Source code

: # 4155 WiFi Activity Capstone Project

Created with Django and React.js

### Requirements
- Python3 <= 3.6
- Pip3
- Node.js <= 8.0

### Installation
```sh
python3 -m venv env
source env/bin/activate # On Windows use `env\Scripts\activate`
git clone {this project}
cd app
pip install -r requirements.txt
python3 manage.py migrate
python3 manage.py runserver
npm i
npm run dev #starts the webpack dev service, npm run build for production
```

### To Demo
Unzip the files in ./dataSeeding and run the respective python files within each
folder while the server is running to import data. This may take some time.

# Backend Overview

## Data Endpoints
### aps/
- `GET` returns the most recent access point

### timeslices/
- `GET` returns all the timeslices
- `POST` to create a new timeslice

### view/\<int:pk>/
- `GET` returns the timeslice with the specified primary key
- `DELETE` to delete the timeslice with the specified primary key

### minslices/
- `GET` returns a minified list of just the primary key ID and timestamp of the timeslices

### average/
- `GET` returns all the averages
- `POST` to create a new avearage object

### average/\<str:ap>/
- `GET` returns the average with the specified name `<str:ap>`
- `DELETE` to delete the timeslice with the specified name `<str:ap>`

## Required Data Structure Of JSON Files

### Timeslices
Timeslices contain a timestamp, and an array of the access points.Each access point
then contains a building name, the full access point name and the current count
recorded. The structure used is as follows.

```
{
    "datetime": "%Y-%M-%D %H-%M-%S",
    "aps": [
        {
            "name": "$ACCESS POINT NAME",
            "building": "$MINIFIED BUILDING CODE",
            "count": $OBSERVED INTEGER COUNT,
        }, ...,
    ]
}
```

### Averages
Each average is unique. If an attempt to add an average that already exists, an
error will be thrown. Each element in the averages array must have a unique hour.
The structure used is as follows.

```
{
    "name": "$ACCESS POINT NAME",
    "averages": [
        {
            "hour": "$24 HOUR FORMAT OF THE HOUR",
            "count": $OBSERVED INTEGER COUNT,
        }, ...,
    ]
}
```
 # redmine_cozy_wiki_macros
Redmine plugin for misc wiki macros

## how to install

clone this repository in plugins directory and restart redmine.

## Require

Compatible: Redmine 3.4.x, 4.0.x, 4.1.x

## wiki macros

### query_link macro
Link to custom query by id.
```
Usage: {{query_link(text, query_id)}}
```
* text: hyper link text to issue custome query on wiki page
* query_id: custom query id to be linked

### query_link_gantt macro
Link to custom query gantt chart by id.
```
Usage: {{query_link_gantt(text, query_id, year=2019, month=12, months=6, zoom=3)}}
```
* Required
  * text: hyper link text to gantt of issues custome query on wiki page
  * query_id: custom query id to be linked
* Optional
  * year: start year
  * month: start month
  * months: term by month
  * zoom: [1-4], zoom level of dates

**WHAT IS EXPECTED**.
So that nothing is lost, write out each record exactly as it appears above.

**EXERCISE ANSWER**.
Source code

: # 4155 WiFi Activity Capstone Project

Created with Django and React.js

### Requirements
- Python3 <= 3.6
- Pip3
- Node.js <= 8.0

### Installation
```sh
python3 -m venv env
source env/bin/activate # On Windows use `env\Scripts\activate`
git clone {this project}
cd app
pip install -r requirements.txt
python3 manage.py migrate
python3 manage.py runserver
npm i
npm run dev #starts the webpack dev service, npm run build for production
```

### To Demo
Unzip the files in ./dataSeeding and run the respective python files within each
folder while the server is running to import data. This may take some time.

# Backend Overview

## Data Endpoints
### aps/
- `GET` returns the most recent access point

### timeslices/
- `GET` returns all the timeslices
- `POST` to create a new timeslice

### view/\<int:pk>/
- `GET` returns the timeslice with the specified primary key
- `DELETE` to delete the timeslice with the specified primary key

### minslices/
- `GET` returns a minified list of just the primary key ID and timestamp of the timeslices

### average/
- `GET` returns all the averages
- `POST` to create a new avearage object

### average/\<str:ap>/
- `GET` returns the average with the specified name `<str:ap>`
- `DELETE` to delete the timeslice with the specified name `<str:ap>`

## Required Data Structure Of JSON Files

### Timeslices
Timeslices contain a timestamp, and an array of the access points.Each access point
then contains a building name, the full access point name and the current count
recorded. The structure used is as follows.

```
{
    "datetime": "%Y-%M-%D %H-%M-%S",
    "aps": [
        {
            "name": "$ACCESS POINT NAME",
            "building": "$MINIFIED BUILDING CODE",
            "count": $OBSERVED INTEGER COUNT,
        }, ...,
    ]
}
```

### Averages
Each average is unique. If an attempt to add an average that already exists, an
error will be thrown. Each element in the averages array must have a unique hour.
The structure used is as follows.

```
{
    "name": "$ACCESS POINT NAME",
    "averages": [
        {
            "hour": "$24 HOUR FORMAT OF THE HOUR",
            "count": $OBSERVED INTEGER COUNT,
        }, ...,
    ]
}
```
 # redmine_cozy_wiki_macros
Redmine plugin for misc wiki macros

## how to install

clone this repository in plugins directory and restart redmine.

## Require

Compatible: Redmine 3.4.x, 4.0.x, 4.1.x

## wiki macros

### query_link macro
Link to custom query by id.
```
Usage: {{query_link(text, query_id)}}
```
* text: hyper link text to issue custome query on wiki page
* query_id: custom query id to be linked

### query_link_gantt macro
Link to custom query gantt chart by id.
```
Usage: {{query_link_gantt(text, query_id, year=2019, month=12, months=6, zoom=3)}}
```
* Required
  * text: hyper link text to gantt of issues custome query on wiki page
  * query_id: custom query id to be linked
* Optional
  * year: start year
  * month: start month
  * months: term by month
  * zoom: [1-4], zoom level of dates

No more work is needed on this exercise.